Work request: Search the listing for the word "lbTgName" and return each line that contains it.
_ _ _
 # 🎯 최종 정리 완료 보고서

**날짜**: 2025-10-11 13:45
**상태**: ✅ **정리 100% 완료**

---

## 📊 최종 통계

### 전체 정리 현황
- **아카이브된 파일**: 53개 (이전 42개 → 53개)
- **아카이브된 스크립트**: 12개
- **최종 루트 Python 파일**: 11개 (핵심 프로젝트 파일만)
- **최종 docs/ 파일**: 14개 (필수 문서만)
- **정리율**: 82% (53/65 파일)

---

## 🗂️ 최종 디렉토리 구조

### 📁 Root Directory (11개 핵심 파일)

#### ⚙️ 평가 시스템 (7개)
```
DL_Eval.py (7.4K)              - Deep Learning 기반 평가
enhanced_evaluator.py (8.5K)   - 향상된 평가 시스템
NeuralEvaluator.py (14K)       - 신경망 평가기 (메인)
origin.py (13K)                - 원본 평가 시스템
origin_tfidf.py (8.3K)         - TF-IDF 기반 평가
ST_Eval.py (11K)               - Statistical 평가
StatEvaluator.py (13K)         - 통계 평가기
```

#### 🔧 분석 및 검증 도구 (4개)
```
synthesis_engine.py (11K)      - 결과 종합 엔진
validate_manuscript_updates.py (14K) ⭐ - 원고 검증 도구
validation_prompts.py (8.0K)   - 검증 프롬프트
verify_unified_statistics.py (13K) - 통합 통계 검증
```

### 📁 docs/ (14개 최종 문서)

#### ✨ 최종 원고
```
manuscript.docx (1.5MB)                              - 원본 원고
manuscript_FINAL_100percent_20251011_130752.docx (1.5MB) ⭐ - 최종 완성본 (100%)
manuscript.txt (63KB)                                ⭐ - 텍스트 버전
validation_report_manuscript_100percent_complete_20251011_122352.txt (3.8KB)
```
_ _ _
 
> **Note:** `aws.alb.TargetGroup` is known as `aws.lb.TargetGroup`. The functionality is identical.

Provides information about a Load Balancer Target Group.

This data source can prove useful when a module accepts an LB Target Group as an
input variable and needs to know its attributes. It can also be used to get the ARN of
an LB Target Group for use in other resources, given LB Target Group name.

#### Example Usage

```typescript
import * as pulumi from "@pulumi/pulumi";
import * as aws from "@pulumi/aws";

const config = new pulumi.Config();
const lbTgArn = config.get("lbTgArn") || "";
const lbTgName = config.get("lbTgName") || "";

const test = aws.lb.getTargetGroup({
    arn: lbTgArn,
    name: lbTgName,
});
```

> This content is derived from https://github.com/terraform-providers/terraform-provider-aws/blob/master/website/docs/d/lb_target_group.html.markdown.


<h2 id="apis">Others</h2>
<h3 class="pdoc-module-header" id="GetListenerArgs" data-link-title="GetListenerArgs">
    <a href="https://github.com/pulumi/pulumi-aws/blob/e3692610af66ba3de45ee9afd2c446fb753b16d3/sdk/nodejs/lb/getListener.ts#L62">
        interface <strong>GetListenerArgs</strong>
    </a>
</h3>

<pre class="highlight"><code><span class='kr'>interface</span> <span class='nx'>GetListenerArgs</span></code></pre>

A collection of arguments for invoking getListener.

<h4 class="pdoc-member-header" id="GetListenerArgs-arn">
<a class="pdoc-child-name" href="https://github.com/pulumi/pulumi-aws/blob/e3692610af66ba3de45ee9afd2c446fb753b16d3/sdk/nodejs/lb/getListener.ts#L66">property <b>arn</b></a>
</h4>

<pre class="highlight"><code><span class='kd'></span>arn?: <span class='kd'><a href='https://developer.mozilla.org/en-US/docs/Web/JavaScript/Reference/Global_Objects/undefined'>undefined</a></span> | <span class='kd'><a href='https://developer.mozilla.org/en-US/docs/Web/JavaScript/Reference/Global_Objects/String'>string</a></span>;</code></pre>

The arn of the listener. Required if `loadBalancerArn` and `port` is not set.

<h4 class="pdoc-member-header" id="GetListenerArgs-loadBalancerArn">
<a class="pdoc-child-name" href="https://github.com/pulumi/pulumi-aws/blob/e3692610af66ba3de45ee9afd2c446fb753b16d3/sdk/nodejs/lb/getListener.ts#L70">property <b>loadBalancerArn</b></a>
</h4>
_ _ _
Answer to this exercise:
const lbTgName = config.get("lbTgName") || "";
    name: lbTgName,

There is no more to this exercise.